About this task.
How many of the lines below have the word "responses" in them? The answer is that number and nothing more.
***
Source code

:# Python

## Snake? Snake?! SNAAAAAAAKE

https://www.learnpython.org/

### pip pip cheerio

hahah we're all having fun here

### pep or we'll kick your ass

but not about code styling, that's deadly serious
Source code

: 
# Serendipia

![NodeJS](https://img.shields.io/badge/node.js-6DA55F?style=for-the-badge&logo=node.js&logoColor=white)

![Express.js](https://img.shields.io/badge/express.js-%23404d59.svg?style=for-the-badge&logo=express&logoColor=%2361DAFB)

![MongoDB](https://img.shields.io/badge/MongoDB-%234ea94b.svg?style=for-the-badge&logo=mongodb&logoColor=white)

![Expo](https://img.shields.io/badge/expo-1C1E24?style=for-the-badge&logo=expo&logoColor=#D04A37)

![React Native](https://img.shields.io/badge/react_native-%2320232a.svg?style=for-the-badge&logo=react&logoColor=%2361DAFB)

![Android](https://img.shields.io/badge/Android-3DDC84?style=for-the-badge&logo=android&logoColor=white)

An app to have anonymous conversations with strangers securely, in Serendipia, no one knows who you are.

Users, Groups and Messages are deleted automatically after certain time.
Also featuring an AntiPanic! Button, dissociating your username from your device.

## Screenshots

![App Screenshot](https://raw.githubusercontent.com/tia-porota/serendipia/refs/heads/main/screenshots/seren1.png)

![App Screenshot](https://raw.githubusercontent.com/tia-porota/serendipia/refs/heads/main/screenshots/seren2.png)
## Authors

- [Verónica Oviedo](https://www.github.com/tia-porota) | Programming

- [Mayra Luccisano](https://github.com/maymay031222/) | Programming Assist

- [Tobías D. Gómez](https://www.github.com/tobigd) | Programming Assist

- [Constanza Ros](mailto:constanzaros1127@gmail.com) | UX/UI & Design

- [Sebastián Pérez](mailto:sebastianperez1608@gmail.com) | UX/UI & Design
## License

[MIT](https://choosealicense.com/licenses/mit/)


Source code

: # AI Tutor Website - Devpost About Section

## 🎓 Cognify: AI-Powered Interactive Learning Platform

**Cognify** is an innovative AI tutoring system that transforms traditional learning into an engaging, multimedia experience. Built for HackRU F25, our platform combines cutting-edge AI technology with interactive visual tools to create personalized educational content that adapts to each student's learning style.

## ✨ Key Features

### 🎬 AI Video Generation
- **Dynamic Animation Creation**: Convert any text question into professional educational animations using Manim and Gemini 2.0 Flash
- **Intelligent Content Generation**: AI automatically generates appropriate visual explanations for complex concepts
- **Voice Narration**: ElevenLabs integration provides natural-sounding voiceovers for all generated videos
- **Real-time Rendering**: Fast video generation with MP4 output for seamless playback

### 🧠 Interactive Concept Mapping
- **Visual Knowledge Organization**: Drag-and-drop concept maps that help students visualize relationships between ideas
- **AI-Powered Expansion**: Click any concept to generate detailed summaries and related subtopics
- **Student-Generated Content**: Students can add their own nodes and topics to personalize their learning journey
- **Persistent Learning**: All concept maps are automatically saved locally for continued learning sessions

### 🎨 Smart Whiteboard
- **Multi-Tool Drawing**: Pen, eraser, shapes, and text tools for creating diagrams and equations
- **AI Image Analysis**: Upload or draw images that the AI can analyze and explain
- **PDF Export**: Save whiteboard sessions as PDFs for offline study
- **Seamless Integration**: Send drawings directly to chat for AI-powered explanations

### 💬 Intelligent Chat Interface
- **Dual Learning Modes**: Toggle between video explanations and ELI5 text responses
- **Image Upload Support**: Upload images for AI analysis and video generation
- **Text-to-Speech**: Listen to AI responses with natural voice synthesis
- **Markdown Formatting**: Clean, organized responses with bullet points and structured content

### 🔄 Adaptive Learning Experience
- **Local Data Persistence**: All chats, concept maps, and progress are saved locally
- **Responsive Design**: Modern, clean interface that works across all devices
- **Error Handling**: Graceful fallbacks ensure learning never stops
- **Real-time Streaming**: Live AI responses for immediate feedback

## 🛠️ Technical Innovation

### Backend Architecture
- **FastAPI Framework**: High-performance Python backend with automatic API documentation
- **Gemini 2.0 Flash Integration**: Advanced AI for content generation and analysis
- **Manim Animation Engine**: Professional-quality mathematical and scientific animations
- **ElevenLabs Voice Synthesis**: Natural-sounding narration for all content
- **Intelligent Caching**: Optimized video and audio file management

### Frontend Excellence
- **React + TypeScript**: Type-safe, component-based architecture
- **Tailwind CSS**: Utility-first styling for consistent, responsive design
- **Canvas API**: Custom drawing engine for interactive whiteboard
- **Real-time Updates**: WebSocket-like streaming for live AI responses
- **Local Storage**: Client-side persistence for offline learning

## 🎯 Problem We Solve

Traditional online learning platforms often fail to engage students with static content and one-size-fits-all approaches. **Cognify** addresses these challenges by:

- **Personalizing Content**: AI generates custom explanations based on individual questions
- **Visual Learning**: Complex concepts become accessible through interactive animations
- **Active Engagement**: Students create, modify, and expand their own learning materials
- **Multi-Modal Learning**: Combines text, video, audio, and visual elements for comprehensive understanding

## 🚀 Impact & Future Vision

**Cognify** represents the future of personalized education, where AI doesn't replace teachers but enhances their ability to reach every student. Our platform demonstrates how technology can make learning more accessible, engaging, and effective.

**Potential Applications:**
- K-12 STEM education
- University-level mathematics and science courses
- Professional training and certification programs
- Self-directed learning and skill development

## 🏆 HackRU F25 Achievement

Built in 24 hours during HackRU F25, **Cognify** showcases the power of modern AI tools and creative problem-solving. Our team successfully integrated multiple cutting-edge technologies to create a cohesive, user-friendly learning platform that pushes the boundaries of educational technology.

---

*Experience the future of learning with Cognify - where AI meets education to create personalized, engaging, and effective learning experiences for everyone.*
***
Solution.
5